Dataset records
───
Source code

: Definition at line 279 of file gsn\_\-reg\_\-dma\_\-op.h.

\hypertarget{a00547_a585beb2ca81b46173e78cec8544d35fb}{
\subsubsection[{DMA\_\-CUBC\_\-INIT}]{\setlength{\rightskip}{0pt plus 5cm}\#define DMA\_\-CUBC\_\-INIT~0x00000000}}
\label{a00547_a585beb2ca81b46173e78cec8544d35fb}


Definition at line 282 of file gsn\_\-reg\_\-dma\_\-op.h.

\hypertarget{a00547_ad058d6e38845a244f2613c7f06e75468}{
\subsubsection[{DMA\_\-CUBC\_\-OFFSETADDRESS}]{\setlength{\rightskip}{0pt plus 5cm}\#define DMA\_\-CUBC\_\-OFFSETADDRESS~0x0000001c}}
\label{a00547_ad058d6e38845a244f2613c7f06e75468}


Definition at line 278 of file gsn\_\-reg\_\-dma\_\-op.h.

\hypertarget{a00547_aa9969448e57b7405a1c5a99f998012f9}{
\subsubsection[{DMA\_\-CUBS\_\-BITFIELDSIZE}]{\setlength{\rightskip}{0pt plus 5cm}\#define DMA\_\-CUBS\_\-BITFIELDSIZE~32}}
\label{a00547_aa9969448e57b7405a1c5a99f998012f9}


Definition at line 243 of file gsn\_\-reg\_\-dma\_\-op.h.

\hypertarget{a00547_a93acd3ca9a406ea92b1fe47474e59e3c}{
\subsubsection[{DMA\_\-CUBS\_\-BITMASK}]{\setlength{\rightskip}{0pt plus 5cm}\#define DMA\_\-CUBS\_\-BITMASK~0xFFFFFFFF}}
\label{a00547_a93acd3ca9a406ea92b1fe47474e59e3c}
───
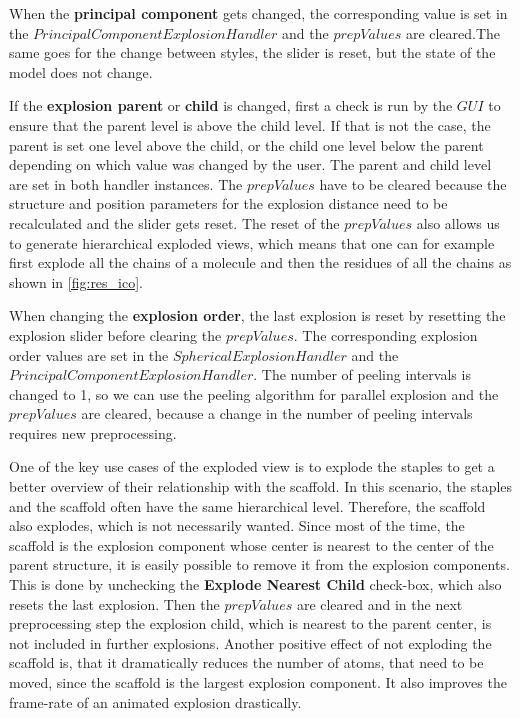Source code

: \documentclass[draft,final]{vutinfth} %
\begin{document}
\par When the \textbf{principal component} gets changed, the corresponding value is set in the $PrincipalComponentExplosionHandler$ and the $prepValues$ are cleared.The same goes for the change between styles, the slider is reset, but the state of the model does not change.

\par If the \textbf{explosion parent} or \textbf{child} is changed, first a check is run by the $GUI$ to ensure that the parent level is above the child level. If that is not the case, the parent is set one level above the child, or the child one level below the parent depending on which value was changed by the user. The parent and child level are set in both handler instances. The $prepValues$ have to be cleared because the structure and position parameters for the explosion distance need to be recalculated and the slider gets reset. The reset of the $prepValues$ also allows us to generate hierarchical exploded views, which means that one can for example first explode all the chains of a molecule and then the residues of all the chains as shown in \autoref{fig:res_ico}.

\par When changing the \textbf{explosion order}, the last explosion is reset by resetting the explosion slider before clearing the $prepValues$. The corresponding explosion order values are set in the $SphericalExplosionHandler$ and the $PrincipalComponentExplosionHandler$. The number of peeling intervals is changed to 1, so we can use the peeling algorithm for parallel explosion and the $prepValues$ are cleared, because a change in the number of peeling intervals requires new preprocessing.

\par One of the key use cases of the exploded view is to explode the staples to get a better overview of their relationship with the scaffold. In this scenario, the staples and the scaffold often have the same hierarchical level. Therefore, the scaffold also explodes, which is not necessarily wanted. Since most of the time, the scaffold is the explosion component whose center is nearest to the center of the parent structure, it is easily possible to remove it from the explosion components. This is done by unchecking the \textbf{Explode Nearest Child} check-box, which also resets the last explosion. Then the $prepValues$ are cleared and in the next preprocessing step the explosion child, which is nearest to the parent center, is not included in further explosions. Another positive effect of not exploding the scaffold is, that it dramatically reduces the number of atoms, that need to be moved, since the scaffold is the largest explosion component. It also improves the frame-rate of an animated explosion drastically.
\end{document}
───
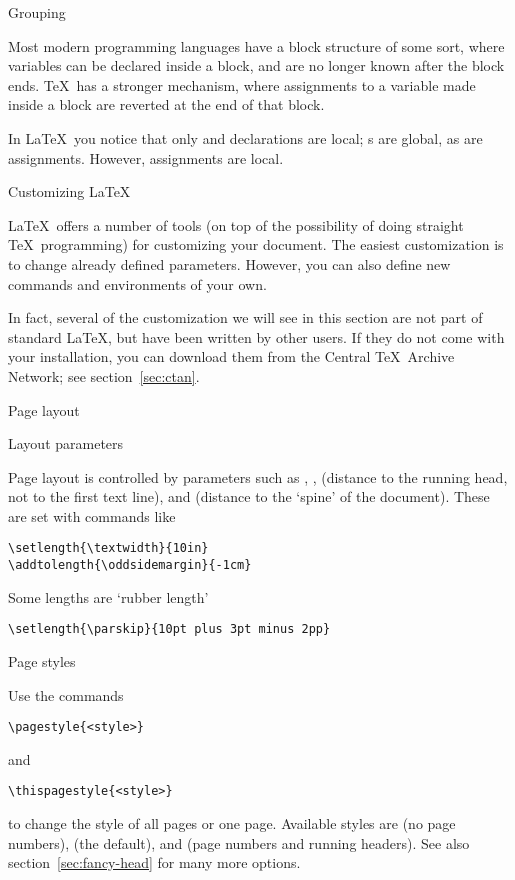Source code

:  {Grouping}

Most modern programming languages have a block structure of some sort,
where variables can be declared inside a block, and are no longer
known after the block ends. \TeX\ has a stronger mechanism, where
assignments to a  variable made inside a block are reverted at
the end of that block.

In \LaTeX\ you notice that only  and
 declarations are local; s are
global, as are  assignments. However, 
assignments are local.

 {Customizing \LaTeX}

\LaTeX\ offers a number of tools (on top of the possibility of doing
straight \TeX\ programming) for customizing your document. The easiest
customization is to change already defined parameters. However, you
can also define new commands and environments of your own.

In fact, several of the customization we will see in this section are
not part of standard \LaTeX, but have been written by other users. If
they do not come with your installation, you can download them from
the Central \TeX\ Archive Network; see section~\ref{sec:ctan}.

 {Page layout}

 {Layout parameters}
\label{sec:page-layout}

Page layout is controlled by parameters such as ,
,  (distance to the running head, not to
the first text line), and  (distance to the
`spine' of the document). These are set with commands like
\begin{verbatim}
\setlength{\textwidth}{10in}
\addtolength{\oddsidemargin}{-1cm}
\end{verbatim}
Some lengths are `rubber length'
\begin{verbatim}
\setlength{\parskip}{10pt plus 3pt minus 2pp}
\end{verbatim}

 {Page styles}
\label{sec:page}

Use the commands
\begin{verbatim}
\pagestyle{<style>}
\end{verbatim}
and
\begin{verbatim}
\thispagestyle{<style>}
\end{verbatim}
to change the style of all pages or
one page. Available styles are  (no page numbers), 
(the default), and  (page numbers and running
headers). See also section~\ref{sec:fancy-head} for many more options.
───
Assignment: Among the lines above, count those containing the word "However" and write only the number.

Output for this exercise: 2